Très parfumé, il entre dans la préparation de nombreuses recettes, de la Grèce au Maroc.
Le mastic (ou mastiha) est une gomme au parfum très particulier qui est utilisée depuis l’Antiquité comme ingrédient alimentaire et gomme à mâcher. Elle a également longtemps été utilisée en médecine comme antiseptique, antiulcéreux, etc. Il ne faut pas confondre le mastic et la gomme arabique. Cette dernière, récoltée sur des acacias, n’est pas parfumée et sert essentiellement d’épaississant alimentaire.
Le mastic est produit en incisant l’écorce des pistachiers lentisques en été et en laissant la résine s’écouler. Les gouttes de mastic séché sont ensuite récoltées au pied des arbres. Chaque année, un arbre produit en moyenne de 4 à 5 kg de « larmes de Chios », du nom de l’île grecque où la majorité du mastic est produit depuis des siècles. En 1822, Chios a connu d’autres larmes : accusés d’avoir participé à la guerre d’indépendance de la Grèce, ses habitants ont été massacrés par les troupes ottomanes.
Le mastic est utilisé dans de nombreuses recettes grecques, turques, moyen-orientales et nord-africaines : par exemple, dans des plats de viande comme le nirbach ottoman, ou dans des glaces comme le paigoto kaimaki grec ou le salepi dondurma turc. Outre son parfum résineux, il y apporte ses propriétés épaississantes.
Le mastic s’utilise broyé dans un mortier avec un peu de sucre pour éviter qu’il ne devienne collant. Cela marche encore mieux s’il est préalablement resté une demi-heure au congélateur.

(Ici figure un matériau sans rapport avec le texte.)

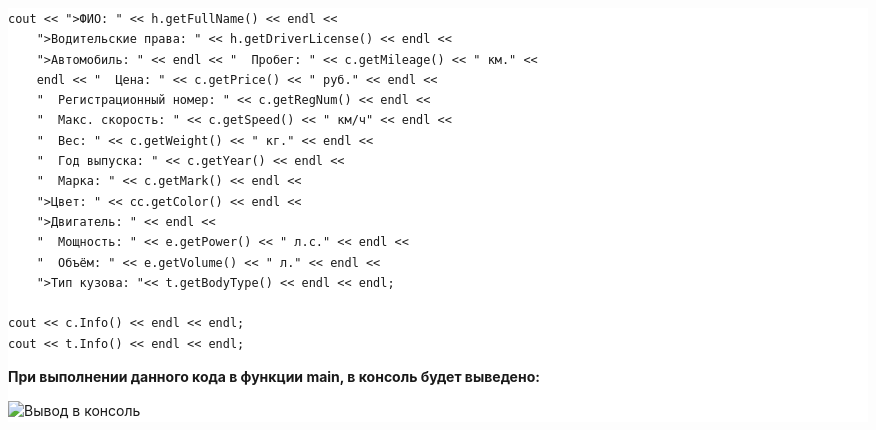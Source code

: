 	cout << ">ФИО: " << h.getFullName() << endl <<
		">Водительские права: " << h.getDriverLicense() << endl <<
		">Автомобиль: " << endl << "  Пробег: " << c.getMileage() << " км." <<
		endl << "  Цена: " << c.getPrice() << " руб." << endl <<
		"  Регистрационный номер: " << c.getRegNum() << endl <<
		"  Макс. скорость: " << c.getSpeed() << " км/ч" << endl <<
		"  Вес: " << c.getWeight() << " кг." << endl <<
		"  Год выпуска: " << c.getYear() << endl <<
		"  Марка: " << c.getMark() << endl <<
		">Цвет: " << cc.getColor() << endl <<
		">Двигатель: " << endl <<
		"  Мощность: " << e.getPower() << " л.с." << endl <<
		"  Объём: " << e.getVolume() << " л." << endl <<
		">Тип кузова: "<< t.getBodyType() << endl << endl;

	cout << c.Info() << endl << endl;
	cout << t.Info() << endl << endl;

**При выполнении данного кода в функции main, в консоль будет выведено:**

![Вывод в консоль](https://sun9-14.userapi.com/c857724/v857724922/12a567/sLrhRycGQv8.jpg)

Les empereurs romains en parfumaient leur vin, aujourd’hui le Mastiha parfume toutes les préparations culinaires salées ou sucrées et débride les imaginations. Très récemment, c’est au tour des chocolatiers de se pencher sur le curieux mélange de Mastiha et cacao
Car si la larme est connue depuis l’Antiquité, ce n’est que très récemment qu’elle est devenue un véritable phénomène de mode dans le monde de la cosmétique comme celui de la gastronomie, d’abord en Grèce, puis dans le reste du monde.
Les producteurs de mastic réunis en associations n’y sont pas étrangers qui créèrent, il y a à peine une dizaine d’années, des boutiques à l’enseigne de Mastiha Shop, où ils commercialisent leur produit sous forme de perles de résine et d’essence naturelle ou décliné à l’infini dans des produits de beauté ou gourmands.. Après New York, la chaîne s’est installée à Paris, rue Censier (5e arrondissement). Ils ont également obtenu l’appellation AOC en 1997. Une date relativement récente pour un produit connu depuis la nuit des temps.
C’est en gastronomie que le mastic, longtemps cantonné à la pâtisserie traditionnelle, fait son come-back le plus exemplaire. En effet, les chefs de la nouvelle cuisine grecque ont redécouvert eux aussi son parfum frais et délicat pour aromatiser les sauces des filets de volaille ou de poisson et leur donner cette note originale unique qui fait son succès. Entre résine et aromate, le goût se modifie en bouche : légèrement amer au début, il se transforme en fraîcheur totale en fin de dégustation. On peut soit broyer des pépites et les réduire en poudre pour assaisonner, soit faire flamber quelques gouttes de liqueur pour constituer une base de sauce.